The Bush administration
put Yemen on a list
of potential early targets in the war on terror and could have swiftly dismantled Saleh's government, despite Saleh's cocky pre-9/11 declaration that “Yemen is a
graveyard for the invaders
.” Saleh was determined not to go the way of the Taliban, and he wasted little time in making moves to ensure he wouldn't.

The first was to board a plane to the United States.

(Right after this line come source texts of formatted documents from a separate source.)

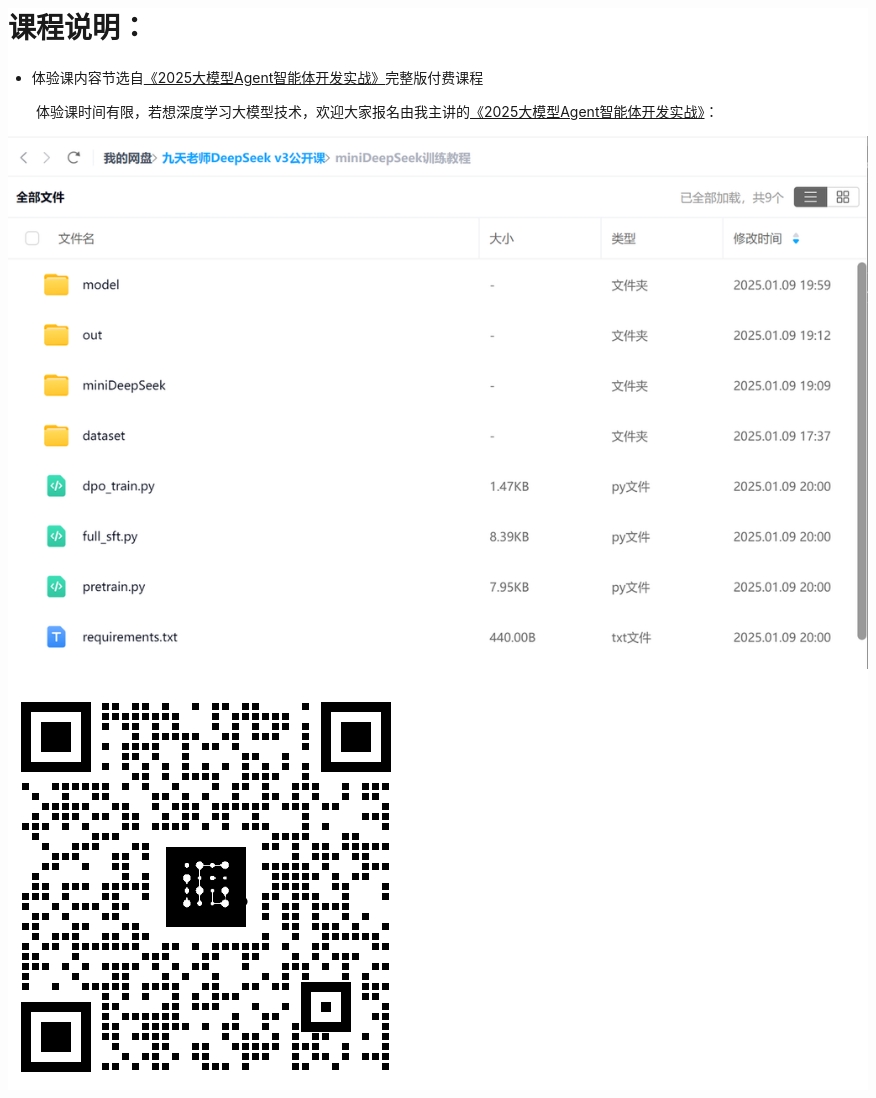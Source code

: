 # 课程说明：

* 体验课内容节选自[《2025大模型Agent智能体开发实战》](https://whakv.xetslk.com/s/3xFEAA)完整版付费课程

  体验课时间有限，若想深度学习大模型技术，欢迎大家报名由我主讲的[《2025大模型Agent智能体开发实战》](https://whakv.xetslk.com/s/3xFEAA)：

![](images/5c1e6a65-613b-4da2-9e2c-ec2c867bb0a9.png)

![](images/f339b04b7b20233dd1509c7fb36d5c0.png)
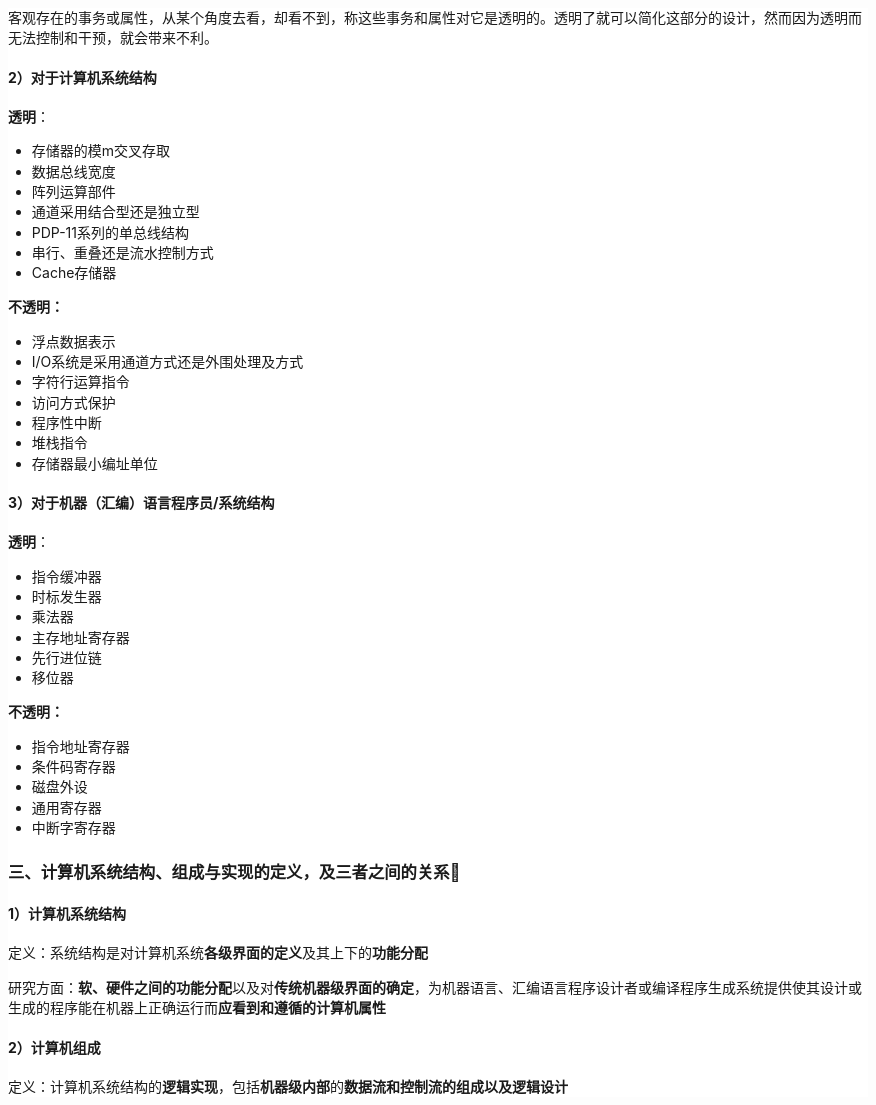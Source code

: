 客观存在的事务或属性，从某个角度去看，却看不到，称这些事务和属性对它是透明的。透明了就可以简化这部分的设计，然而因为透明而无法控制和干预，就会带来不利。

#### 2）对于计算机系统结构

**透明**：

- 存储器的模m交叉存取
- 数据总线宽度
- 阵列运算部件
- 通道采用结合型还是独立型
- PDP-11系列的单总线结构
- 串行、重叠还是流水控制方式
- Cache存储器

**不透明：**

- 浮点数据表示
- I/O系统是采用通道方式还是外围处理及方式
- 字符行运算指令
- 访问方式保护
- 程序性中断
- 堆栈指令
- 存储器最小编址单位

#### 3）对于机器（汇编）语言程序员/系统结构

**透明**：

- 指令缓冲器
- 时标发生器
- 乘法器
- 主存地址寄存器
- 先行进位链
- 移位器

**不透明：**

- 指令地址寄存器
- 条件码寄存器
- 磁盘外设
- 通用寄存器
- 中断字寄存器

### 三、计算机系统结构、组成与实现的定义，及三者之间的关系🌟

#### 1）计算机系统结构

定义：系统结构是对计算机系统**各级界面的定义**及其上下的**功能分配**

研究方面：**软、硬件之间的功能分配**以及对**传统机器级界面的确定**，为机器语言、汇编语言程序设计者或编译程序生成系统提供使其设计或生成的程序能在机器上正确运行而**应看到和遵循的计算机属性**

#### 2）计算机组成

定义：计算机系统结构的**逻辑实现**，包括**机器级内部**的**数据流和控制流的组成以及逻辑设计**
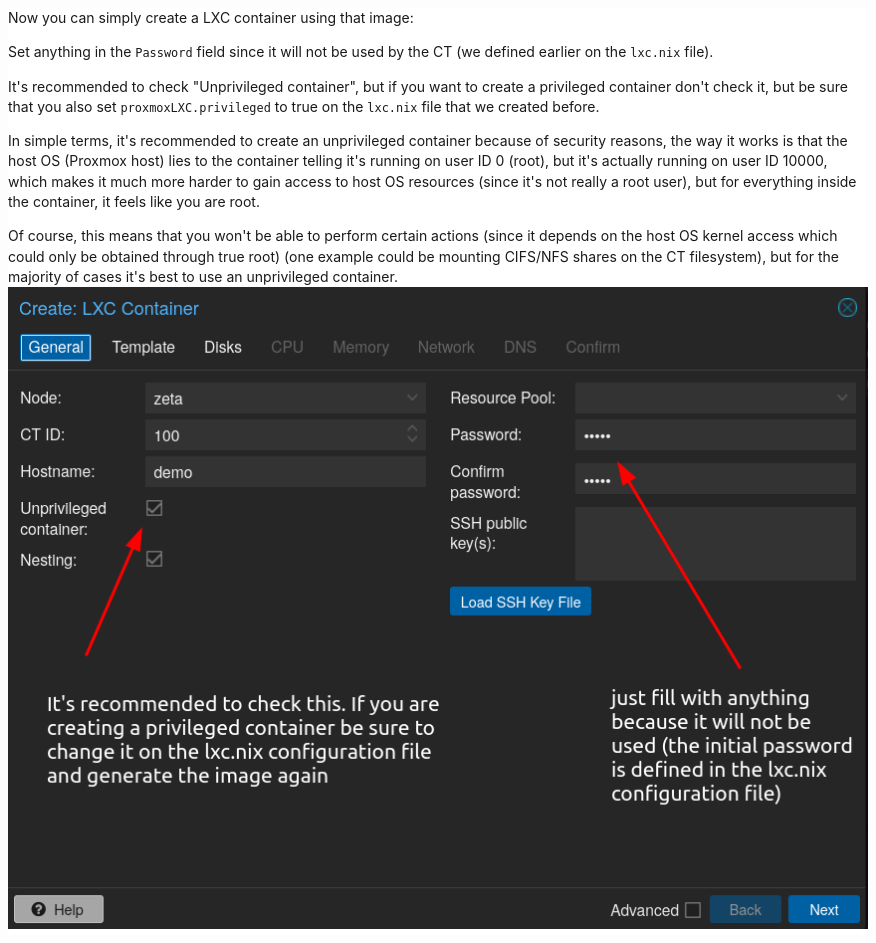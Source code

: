 Now you can simply create a LXC container using that image:

Set anything in the `Password` field since it will not be used by the CT (we defined earlier on the `lxc.nix` file).

It's recommended to check "Unprivileged container", but if you want to create a privileged container don't check it, but be sure that you also set `proxmoxLXC.privileged` to true on the `lxc.nix` file that we created before.

In simple terms, it's recommended to create an unprivileged container because of security reasons, the way it works is that the host OS (Proxmox host) lies to the container telling it's running on user ID 0 (root), but it's actually running on user ID 10000, which makes it much more harder to gain access to host OS resources (since it's not really a root user), but for everything inside the container, it feels like you are root.

Of course, this means that you won't be able to perform certain actions (since it depends on the host OS kernel access which could only be obtained through true root) (one example could be mounting CIFS/NFS shares on the CT filesystem), but for the majority of cases it's best to use an unprivileged container.
![creating-ct-step-1](/priv/content/media/creating-ct-step-1.png)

In November 2001, President Saleh arrived in Washington, DC, where he
held talks
with President Bush and Vice President Cheney, as well as FBI director Robert Mueller and CIA director George Tenet. He told anyone who would listen that Yemen was on the side of the United States. The media were brought into the White House for a photo session of the two leaders smiling and shaking hands. In his meetings with Bush, Saleh emphasized Yemen's “condemnation of the September 11 terrorist attacks on the U.S. and Yemen's denunciation of all forms of terrorism” and referred to his country as “a
principal partner
in the coalition against terrorism.”

While the Saleh show played out in public, with the Bush administration portraying Saleh as an ally in the newly branded “Global War on Terror,” behind closed doors senior US officials were brokering agreements with Saleh to expand the US footprint in Yemen. During his meetings in Washington, which included visits at his personal suite at the
Ritz Carlton
Hotel on Twenty-second Street by Mueller and Tenet, Saleh was
presented with an aid package
worth up to $400 million, in addition to funding from the World Bank and International Monetary Fund. Crucially for the United States, it would also include expanding the training of Yemen's special forces. It was this training that would permit US Special Forces to deploy inside Yemen while allowing Saleh to save face domestically. As
part of Saleh's deal with the Bush administration, the United States set up a “
counterterrorism camp
” in Yemen run by the CIA, US Marines and American Special Forces that would be backed up by the US outpost in the nearby African nation of Djibouti, which also housed Predator drones. Tenet also arranged for the United States to provide Yemen with helicopters and eavesdropping equipment. Crucially, Saleh also gave Tenet
permission for the CIA to fly drones
over his territory.

“Saleh
knew how to survive
,” said Dr. Emile Nakhleh, a former senior CIA intelligence officer. During his decades in power, had Saleh “learned how to speak the language of the Cold War, to endear himself to us and other Western countries by speaking the anti-communist language.” After 9/11, Saleh “learned very quickly” that he had to speak the antiterrorism language, Nakhleh added.

“So he came here seeking support, seeking financing. But, Saleh, from day one, years back, never thought that terrorism posed a threat to him. He thought that Yemen was basically a platform for al Qaeda and other terrorist organizations and that the real target was al Saud, the House of Saud. So he found ways to deal with them,” Nakhleh told me. “And yet, he would come here or speak to us in a language we would like and would understand, but then he would go home and do all kinds of alliances with all kinds of shady characters to help him survive. I don't think he really honestly believed that al Qaeda posed a serious threat to his regime.”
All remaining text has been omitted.